TASK TO COMPLETE. Each entry must appear in the answer exactly as written.

AVAILABLE DATA.
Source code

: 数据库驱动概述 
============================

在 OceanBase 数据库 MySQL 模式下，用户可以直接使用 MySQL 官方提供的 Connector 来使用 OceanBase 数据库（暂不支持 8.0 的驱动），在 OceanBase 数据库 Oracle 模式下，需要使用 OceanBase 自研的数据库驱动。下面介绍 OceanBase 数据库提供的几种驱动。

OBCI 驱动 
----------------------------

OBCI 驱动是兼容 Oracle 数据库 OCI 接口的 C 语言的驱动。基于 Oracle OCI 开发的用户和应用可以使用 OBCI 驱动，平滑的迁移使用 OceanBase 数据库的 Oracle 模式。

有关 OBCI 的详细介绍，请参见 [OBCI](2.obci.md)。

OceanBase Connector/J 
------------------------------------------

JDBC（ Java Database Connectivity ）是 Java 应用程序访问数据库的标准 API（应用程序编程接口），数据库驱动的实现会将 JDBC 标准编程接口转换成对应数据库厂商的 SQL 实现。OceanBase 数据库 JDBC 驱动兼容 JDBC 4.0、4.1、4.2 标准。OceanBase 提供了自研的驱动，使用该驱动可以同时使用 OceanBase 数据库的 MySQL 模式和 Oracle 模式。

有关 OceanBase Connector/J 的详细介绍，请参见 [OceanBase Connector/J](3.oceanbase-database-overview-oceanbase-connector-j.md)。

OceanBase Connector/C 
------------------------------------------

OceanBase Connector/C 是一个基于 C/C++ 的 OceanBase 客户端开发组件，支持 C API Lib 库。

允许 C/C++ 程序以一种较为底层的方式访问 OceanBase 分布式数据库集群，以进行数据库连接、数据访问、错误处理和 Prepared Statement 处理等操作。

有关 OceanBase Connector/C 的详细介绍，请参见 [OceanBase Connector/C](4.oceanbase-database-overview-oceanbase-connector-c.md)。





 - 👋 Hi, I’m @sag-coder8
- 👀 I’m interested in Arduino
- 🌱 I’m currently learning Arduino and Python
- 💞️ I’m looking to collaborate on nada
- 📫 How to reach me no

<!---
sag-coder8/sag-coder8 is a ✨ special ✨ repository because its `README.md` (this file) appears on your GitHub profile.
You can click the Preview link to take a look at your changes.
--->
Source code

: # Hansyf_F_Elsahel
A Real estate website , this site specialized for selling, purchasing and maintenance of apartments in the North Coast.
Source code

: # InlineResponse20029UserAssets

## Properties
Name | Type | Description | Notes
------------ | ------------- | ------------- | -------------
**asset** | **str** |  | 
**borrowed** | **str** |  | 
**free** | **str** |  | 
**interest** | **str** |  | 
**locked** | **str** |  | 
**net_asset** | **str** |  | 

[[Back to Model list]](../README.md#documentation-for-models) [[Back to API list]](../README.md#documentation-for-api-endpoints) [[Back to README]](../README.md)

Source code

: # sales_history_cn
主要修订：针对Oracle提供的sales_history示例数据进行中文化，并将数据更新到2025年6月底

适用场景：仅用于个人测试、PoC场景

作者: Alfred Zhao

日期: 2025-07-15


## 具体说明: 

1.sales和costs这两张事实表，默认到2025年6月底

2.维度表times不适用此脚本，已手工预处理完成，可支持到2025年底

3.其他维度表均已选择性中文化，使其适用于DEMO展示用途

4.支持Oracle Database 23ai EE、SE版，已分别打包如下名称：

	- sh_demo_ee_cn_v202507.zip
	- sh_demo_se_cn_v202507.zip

ANSWER FOR THIS EXERCISE.
Source code

: 数据库驱动概述 
============================

在 OceanBase 数据库 MySQL 模式下，用户可以直接使用 MySQL 官方提供的 Connector 来使用 OceanBase 数据库（暂不支持 8.0 的驱动），在 OceanBase 数据库 Oracle 模式下，需要使用 OceanBase 自研的数据库驱动。下面介绍 OceanBase 数据库提供的几种驱动。

OBCI 驱动 
----------------------------

OBCI 驱动是兼容 Oracle 数据库 OCI 接口的 C 语言的驱动。基于 Oracle OCI 开发的用户和应用可以使用 OBCI 驱动，平滑的迁移使用 OceanBase 数据库的 Oracle 模式。

有关 OBCI 的详细介绍，请参见 [OBCI](2.obci.md)。

OceanBase Connector/J 
------------------------------------------

JDBC（ Java Database Connectivity ）是 Java 应用程序访问数据库的标准 API（应用程序编程接口），数据库驱动的实现会将 JDBC 标准编程接口转换成对应数据库厂商的 SQL 实现。OceanBase 数据库 JDBC 驱动兼容 JDBC 4.0、4.1、4.2 标准。OceanBase 提供了自研的驱动，使用该驱动可以同时使用 OceanBase 数据库的 MySQL 模式和 Oracle 模式。

有关 OceanBase Connector/J 的详细介绍，请参见 [OceanBase Connector/J](3.oceanbase-database-overview-oceanbase-connector-j.md)。

OceanBase Connector/C 
------------------------------------------

OceanBase Connector/C 是一个基于 C/C++ 的 OceanBase 客户端开发组件，支持 C API Lib 库。

允许 C/C++ 程序以一种较为底层的方式访问 OceanBase 分布式数据库集群，以进行数据库连接、数据访问、错误处理和 Prepared Statement 处理等操作。

有关 OceanBase Connector/C 的详细介绍，请参见 [OceanBase Connector/C](4.oceanbase-database-overview-oceanbase-connector-c.md)。





 - 👋 Hi, I’m @sag-coder8
- 👀 I’m interested in Arduino
- 🌱 I’m currently learning Arduino and Python
- 💞️ I’m looking to collaborate on nada
- 📫 How to reach me no

<!---
sag-coder8/sag-coder8 is a ✨ special ✨ repository because its `README.md` (this file) appears on your GitHub profile.
You can click the Preview link to take a look at your changes.
--->
Source code

: # Hansyf_F_Elsahel
A Real estate website , this site specialized for selling, purchasing and maintenance of apartments in the North Coast.
Source code

: # InlineResponse20029UserAssets

## Properties
Name | Type | Description | Notes
------------ | ------------- | ------------- | -------------
**asset** | **str** |  | 
**borrowed** | **str** |  | 
**free** | **str** |  | 
**interest** | **str** |  | 
**locked** | **str** |  | 
**net_asset** | **str** |  | 

[[Back to Model list]](../README.md#documentation-for-models) [[Back to API list]](../README.md#documentation-for-api-endpoints) [[Back to README]](../README.md)

Source code

: # sales_history_cn
主要修订：针对Oracle提供的sales_history示例数据进行中文化，并将数据更新到2025年6月底

适用场景：仅用于个人测试、PoC场景

作者: Alfred Zhao

日期: 2025-07-15


## 具体说明: 

1.sales和costs这两张事实表，默认到2025年6月底

2.维度表times不适用此脚本，已手工预处理完成，可支持到2025年底

3.其他维度表均已选择性中文化，使其适用于DEMO展示用途

4.支持Oracle Database 23ai EE、SE版，已分别打包如下名称：

	- sh_demo_ee_cn_v202507.zip
	- sh_demo_se_cn_v202507.zip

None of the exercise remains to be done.